___ Task data

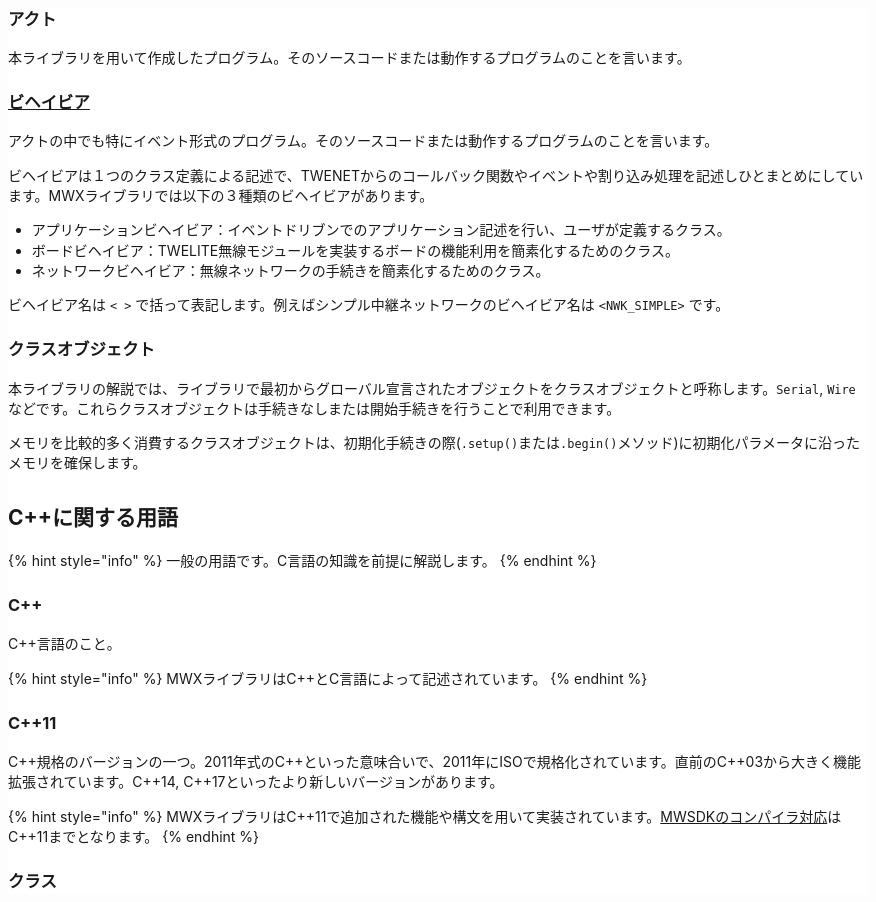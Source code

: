 ### アクト

本ライブラリを用いて作成したプログラム。そのソースコードまたは動作するプログラムのことを言います。



### [ビヘイビア](../api-reference/behavior/)

アクトの中でも特にイベント形式のプログラム。そのソースコードまたは動作するプログラムのことを言います。

ビヘイビアは１つのクラス定義による記述で、TWENETからのコールバック関数やイベントや割り込み処理を記述しひとまとめにしています。MWXライブラリでは以下の３種類のビヘイビアがあります。

* アプリケーションビヘイビア：イベントドリブンでのアプリケーション記述を行い、ユーザが定義するクラス。
* ボードビヘイビア：TWELITE無線モジュールを実装するボードの機能利用を簡素化するためのクラス。
* ネットワークビヘイビア：無線ネットワークの手続きを簡素化するためのクラス。

ビヘイビア名は `< >` で括って表記します。例えばシンプル中継ネットワークのビヘイビア名は `<NWK_SIMPLE>` です。



### クラスオブジェクト

本ライブラリの解説では、ライブラリで最初からグローバル宣言されたオブジェクトをクラスオブジェクトと呼称します。`Serial`, `Wire` などです。これらクラスオブジェクトは手続きなしまたは開始手続きを行うことで利用できます。

メモリを比較的多く消費するクラスオブジェクトは、初期化手続きの際(`.setup()`または`.begin()`メソッド)に初期化パラメータに沿ったメモリを確保します。



## C++に関する用語

{% hint style="info" %}
一般の用語です。C言語の知識を前提に解説します。
{% endhint %}



### C++

C++言語のこと。

{% hint style="info" %}
MWXライブラリはC++とC言語によって記述されています。
{% endhint %}



### C++11

C++規格のバージョンの一つ。2011年式のC++といった意味合いで、2011年にISOで規格化されています。直前のC++03から大きく機能拡張されています。C++14, C++17といったより新しいバージョンがあります。

{% hint style="info" %}
MWXライブラリはC++11で追加された機能や構文を用いて実装されています。[MWSDKのコンパイラ対応](design\_policy.md#c-yan-yu-gui-ge)はC++11までとなります。
{% endhint %}



### クラス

______

§ **What you should do**
Repeat each line of the material exactly, please, and skip every picture.

§ **Solution to this task**
Source code

: ### アクト

本ライブラリを用いて作成したプログラム。そのソースコードまたは動作するプログラムのことを言います。



### [ビヘイビア](../api-reference/behavior/)

アクトの中でも特にイベント形式のプログラム。そのソースコードまたは動作するプログラムのことを言います。

ビヘイビアは１つのクラス定義による記述で、TWENETからのコールバック関数やイベントや割り込み処理を記述しひとまとめにしています。MWXライブラリでは以下の３種類のビヘイビアがあります。

* アプリケーションビヘイビア：イベントドリブンでのアプリケーション記述を行い、ユーザが定義するクラス。
* ボードビヘイビア：TWELITE無線モジュールを実装するボードの機能利用を簡素化するためのクラス。
* ネットワークビヘイビア：無線ネットワークの手続きを簡素化するためのクラス。

ビヘイビア名は `< >` で括って表記します。例えばシンプル中継ネットワークのビヘイビア名は `<NWK_SIMPLE>` です。



### クラスオブジェクト

本ライブラリの解説では、ライブラリで最初からグローバル宣言されたオブジェクトをクラスオブジェクトと呼称します。`Serial`, `Wire` などです。これらクラスオブジェクトは手続きなしまたは開始手続きを行うことで利用できます。

メモリを比較的多く消費するクラスオブジェクトは、初期化手続きの際(`.setup()`または`.begin()`メソッド)に初期化パラメータに沿ったメモリを確保します。



## C++に関する用語

{% hint style="info" %}
一般の用語です。C言語の知識を前提に解説します。
{% endhint %}



### C++

C++言語のこと。

{% hint style="info" %}
MWXライブラリはC++とC言語によって記述されています。
{% endhint %}



### C++11

C++規格のバージョンの一つ。2011年式のC++といった意味合いで、2011年にISOで規格化されています。直前のC++03から大きく機能拡張されています。C++14, C++17といったより新しいバージョンがあります。

{% hint style="info" %}
MWXライブラリはC++11で追加された機能や構文を用いて実装されています。[MWSDKのコンパイラ対応](design\_policy.md#c-yan-yu-gui-ge)はC++11までとなります。
{% endhint %}



### クラス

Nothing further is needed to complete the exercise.